[Source material]
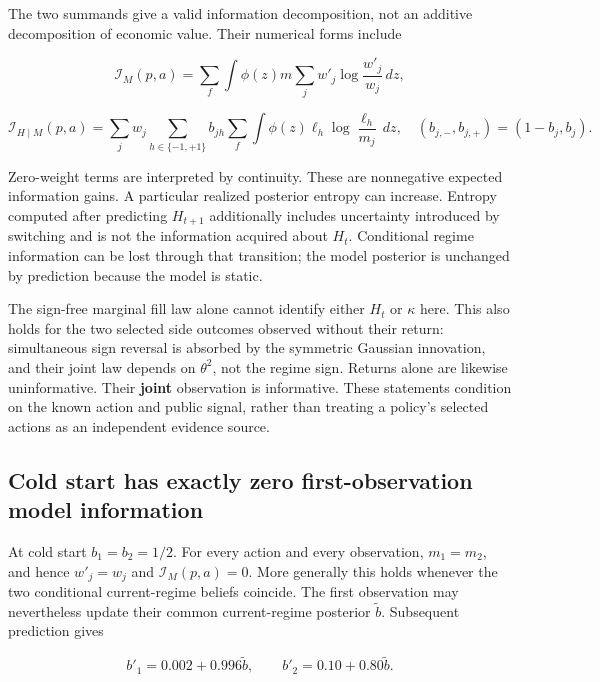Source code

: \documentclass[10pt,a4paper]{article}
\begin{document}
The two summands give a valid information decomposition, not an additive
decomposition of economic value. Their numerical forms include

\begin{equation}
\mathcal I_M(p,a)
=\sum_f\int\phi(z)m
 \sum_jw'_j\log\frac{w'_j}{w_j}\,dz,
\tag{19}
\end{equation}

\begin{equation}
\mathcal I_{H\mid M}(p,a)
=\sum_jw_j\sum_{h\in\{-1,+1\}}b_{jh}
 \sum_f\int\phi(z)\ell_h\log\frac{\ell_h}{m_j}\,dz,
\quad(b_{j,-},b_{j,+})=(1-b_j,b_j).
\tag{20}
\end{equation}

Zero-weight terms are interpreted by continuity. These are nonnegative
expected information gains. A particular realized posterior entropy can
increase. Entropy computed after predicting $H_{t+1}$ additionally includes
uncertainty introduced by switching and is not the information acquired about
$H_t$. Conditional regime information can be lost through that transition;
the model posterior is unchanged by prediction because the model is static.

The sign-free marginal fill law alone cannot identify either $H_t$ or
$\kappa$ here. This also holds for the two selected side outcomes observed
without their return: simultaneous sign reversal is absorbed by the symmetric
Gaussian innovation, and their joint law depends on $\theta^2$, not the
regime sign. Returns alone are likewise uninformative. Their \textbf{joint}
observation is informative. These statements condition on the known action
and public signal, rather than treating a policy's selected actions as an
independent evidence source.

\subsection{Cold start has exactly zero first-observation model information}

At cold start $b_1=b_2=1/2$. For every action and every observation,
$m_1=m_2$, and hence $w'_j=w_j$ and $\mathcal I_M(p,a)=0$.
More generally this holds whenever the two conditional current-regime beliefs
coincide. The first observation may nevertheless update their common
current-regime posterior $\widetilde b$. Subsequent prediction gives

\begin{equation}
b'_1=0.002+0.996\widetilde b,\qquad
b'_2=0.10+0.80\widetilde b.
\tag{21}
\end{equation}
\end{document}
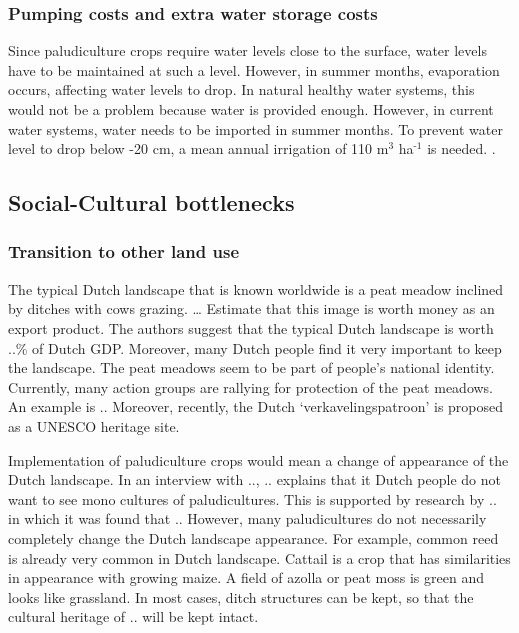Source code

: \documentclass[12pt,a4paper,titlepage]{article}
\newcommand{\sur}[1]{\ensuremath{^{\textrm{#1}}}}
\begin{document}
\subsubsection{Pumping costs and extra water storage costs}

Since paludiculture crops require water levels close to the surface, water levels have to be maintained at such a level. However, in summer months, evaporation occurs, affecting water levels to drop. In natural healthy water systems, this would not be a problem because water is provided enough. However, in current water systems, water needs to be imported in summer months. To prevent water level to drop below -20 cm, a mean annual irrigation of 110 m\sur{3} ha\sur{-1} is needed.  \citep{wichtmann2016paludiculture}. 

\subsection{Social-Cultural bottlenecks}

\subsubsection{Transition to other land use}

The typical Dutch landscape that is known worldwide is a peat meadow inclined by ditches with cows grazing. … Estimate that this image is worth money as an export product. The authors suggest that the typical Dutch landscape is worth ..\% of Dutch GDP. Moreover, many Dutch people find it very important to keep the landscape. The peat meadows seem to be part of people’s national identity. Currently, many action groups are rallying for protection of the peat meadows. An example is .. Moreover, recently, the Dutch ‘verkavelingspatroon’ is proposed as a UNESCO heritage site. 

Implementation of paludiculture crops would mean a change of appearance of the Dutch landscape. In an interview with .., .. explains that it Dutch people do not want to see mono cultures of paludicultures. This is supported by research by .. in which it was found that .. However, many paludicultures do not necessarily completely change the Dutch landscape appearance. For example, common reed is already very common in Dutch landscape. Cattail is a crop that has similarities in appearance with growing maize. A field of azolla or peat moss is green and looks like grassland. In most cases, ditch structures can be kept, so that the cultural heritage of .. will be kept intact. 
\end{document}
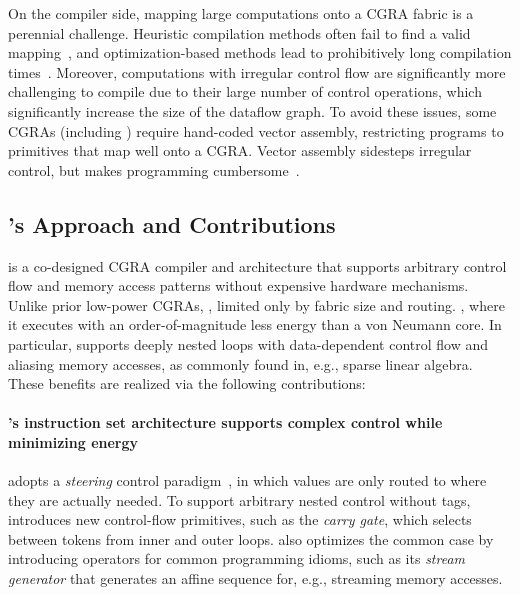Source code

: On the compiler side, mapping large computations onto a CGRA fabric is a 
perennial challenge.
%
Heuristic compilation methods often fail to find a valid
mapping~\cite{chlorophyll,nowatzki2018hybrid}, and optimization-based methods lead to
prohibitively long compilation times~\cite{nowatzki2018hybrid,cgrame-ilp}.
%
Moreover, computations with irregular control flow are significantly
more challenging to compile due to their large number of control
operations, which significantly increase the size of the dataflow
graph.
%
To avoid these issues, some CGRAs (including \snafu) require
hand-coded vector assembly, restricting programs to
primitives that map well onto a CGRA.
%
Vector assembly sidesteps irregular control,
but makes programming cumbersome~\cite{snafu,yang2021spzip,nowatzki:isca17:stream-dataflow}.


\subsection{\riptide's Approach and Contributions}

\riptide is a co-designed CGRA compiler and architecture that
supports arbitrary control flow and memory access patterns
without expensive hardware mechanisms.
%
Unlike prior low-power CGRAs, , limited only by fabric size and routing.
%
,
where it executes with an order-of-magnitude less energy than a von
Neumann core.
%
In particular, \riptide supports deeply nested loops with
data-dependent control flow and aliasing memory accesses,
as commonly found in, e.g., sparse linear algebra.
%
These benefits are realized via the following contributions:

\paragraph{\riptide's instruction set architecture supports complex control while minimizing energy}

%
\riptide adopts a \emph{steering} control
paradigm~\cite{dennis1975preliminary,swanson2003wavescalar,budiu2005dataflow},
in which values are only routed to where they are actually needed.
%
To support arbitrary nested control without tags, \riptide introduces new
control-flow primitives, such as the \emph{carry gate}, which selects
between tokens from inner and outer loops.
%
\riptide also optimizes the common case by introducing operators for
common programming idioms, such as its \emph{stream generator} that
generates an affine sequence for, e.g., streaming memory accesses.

[What you have to do]
Only the pictures are to be dropped; the rest of the material above must be duplicated exactly.

[Answer to this exercise]
Source code

: \documentclass[10pt,a4paper]{article}
\begin{document}
The two summands give a valid information decomposition, not an additive
decomposition of economic value. Their numerical forms include

\begin{equation}
\mathcal I_M(p,a)
=\sum_f\int\phi(z)m
 \sum_jw'_j\log\frac{w'_j}{w_j}\,dz,
\tag{19}
\end{equation}

\begin{equation}
\mathcal I_{H\mid M}(p,a)
=\sum_jw_j\sum_{h\in\{-1,+1\}}b_{jh}
 \sum_f\int\phi(z)\ell_h\log\frac{\ell_h}{m_j}\,dz,
\quad(b_{j,-},b_{j,+})=(1-b_j,b_j).
\tag{20}
\end{equation}

Zero-weight terms are interpreted by continuity. These are nonnegative
expected information gains. A particular realized posterior entropy can
increase. Entropy computed after predicting $H_{t+1}$ additionally includes
uncertainty introduced by switching and is not the information acquired about
$H_t$. Conditional regime information can be lost through that transition;
the model posterior is unchanged by prediction because the model is static.

The sign-free marginal fill law alone cannot identify either $H_t$ or
$\kappa$ here. This also holds for the two selected side outcomes observed
without their return: simultaneous sign reversal is absorbed by the symmetric
Gaussian innovation, and their joint law depends on $\theta^2$, not the
regime sign. Returns alone are likewise uninformative. Their \textbf{joint}
observation is informative. These statements condition on the known action
and public signal, rather than treating a policy's selected actions as an
independent evidence source.

\subsection{Cold start has exactly zero first-observation model information}

At cold start $b_1=b_2=1/2$. For every action and every observation,
$m_1=m_2$, and hence $w'_j=w_j$ and $\mathcal I_M(p,a)=0$.
More generally this holds whenever the two conditional current-regime beliefs
coincide. The first observation may nevertheless update their common
current-regime posterior $\widetilde b$. Subsequent prediction gives

\begin{equation}
b'_1=0.002+0.996\widetilde b,\qquad
b'_2=0.10+0.80\widetilde b.
\tag{21}
\end{equation}
\end{document}
Source code

: \documentclass[12pt,a4paper,titlepage]{article}
\newcommand{\sur}[1]{\ensuremath{^{\textrm{#1}}}}
\begin{document}
\subsubsection{Pumping costs and extra water storage costs}

Since paludiculture crops require water levels close to the surface, water levels have to be maintained at such a level. However, in summer months, evaporation occurs, affecting water levels to drop. In natural healthy water systems, this would not be a problem because water is provided enough. However, in current water systems, water needs to be imported in summer months. To prevent water level to drop below -20 cm, a mean annual irrigation of 110 m\sur{3} ha\sur{-1} is needed.  \citep{wichtmann2016paludiculture}. 

\subsection{Social-Cultural bottlenecks}

\subsubsection{Transition to other land use}

The typical Dutch landscape that is known worldwide is a peat meadow inclined by ditches with cows grazing. … Estimate that this image is worth money as an export product. The authors suggest that the typical Dutch landscape is worth ..\% of Dutch GDP. Moreover, many Dutch people find it very important to keep the landscape. The peat meadows seem to be part of people’s national identity. Currently, many action groups are rallying for protection of the peat meadows. An example is .. Moreover, recently, the Dutch ‘verkavelingspatroon’ is proposed as a UNESCO heritage site. 

Implementation of paludiculture crops would mean a change of appearance of the Dutch landscape. In an interview with .., .. explains that it Dutch people do not want to see mono cultures of paludicultures. This is supported by research by .. in which it was found that .. However, many paludicultures do not necessarily completely change the Dutch landscape appearance. For example, common reed is already very common in Dutch landscape. Cattail is a crop that has similarities in appearance with growing maize. A field of azolla or peat moss is green and looks like grassland. In most cases, ditch structures can be kept, so that the cultural heritage of .. will be kept intact. 
\end{document}
Source code

: On the compiler side, mapping large computations onto a CGRA fabric is a 
perennial challenge.
%
Heuristic compilation methods often fail to find a valid
mapping~\cite{chlorophyll,nowatzki2018hybrid}, and optimization-based methods lead to
prohibitively long compilation times~\cite{nowatzki2018hybrid,cgrame-ilp}.
%
Moreover, computations with irregular control flow are significantly
more challenging to compile due to their large number of control
operations, which significantly increase the size of the dataflow
graph.
%
To avoid these issues, some CGRAs (including \snafu) require
hand-coded vector assembly, restricting programs to
primitives that map well onto a CGRA.
%
Vector assembly sidesteps irregular control,
but makes programming cumbersome~\cite{snafu,yang2021spzip,nowatzki:isca17:stream-dataflow}.


\subsection{\riptide's Approach and Contributions}

\riptide is a co-designed CGRA compiler and architecture that
supports arbitrary control flow and memory access patterns
without expensive hardware mechanisms.
%
Unlike prior low-power CGRAs, , limited only by fabric size and routing.
%
,
where it executes with an order-of-magnitude less energy than a von
Neumann core.
%
In particular, \riptide supports deeply nested loops with
data-dependent control flow and aliasing memory accesses,
as commonly found in, e.g., sparse linear algebra.
%
These benefits are realized via the following contributions:

\paragraph{\riptide's instruction set architecture supports complex control while minimizing energy}

%
\riptide adopts a \emph{steering} control
paradigm~\cite{dennis1975preliminary,swanson2003wavescalar,budiu2005dataflow},
in which values are only routed to where they are actually needed.
%
To support arbitrary nested control without tags, \riptide introduces new
control-flow primitives, such as the \emph{carry gate}, which selects
between tokens from inner and outer loops.
%
\riptide also optimizes the common case by introducing operators for
common programming idioms, such as its \emph{stream generator} that
generates an affine sequence for, e.g., streaming memory accesses.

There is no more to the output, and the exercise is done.